▸ **TASK INPUT**
== Segment start ==
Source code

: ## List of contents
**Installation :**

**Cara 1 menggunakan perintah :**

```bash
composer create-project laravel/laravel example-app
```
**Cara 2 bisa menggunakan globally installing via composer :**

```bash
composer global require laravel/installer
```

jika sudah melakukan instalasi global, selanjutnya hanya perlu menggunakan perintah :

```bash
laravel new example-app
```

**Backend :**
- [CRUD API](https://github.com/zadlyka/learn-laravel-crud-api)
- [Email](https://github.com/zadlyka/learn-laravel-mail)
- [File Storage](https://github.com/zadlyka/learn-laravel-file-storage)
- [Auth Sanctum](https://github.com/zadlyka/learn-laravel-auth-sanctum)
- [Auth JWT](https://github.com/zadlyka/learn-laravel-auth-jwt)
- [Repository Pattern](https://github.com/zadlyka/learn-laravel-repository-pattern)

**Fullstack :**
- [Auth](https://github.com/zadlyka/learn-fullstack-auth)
== Segment end ==
▸ **PROBLEM TO WORK ON**
Copy all lines from the listing that contain "auth".

▸ **PROBLEM SOLUTION**
- [Auth Sanctum](https://github.com/zadlyka/learn-laravel-auth-sanctum)
- [Auth JWT](https://github.com/zadlyka/learn-laravel-auth-jwt)
- [Auth](https://github.com/zadlyka/learn-fullstack-auth)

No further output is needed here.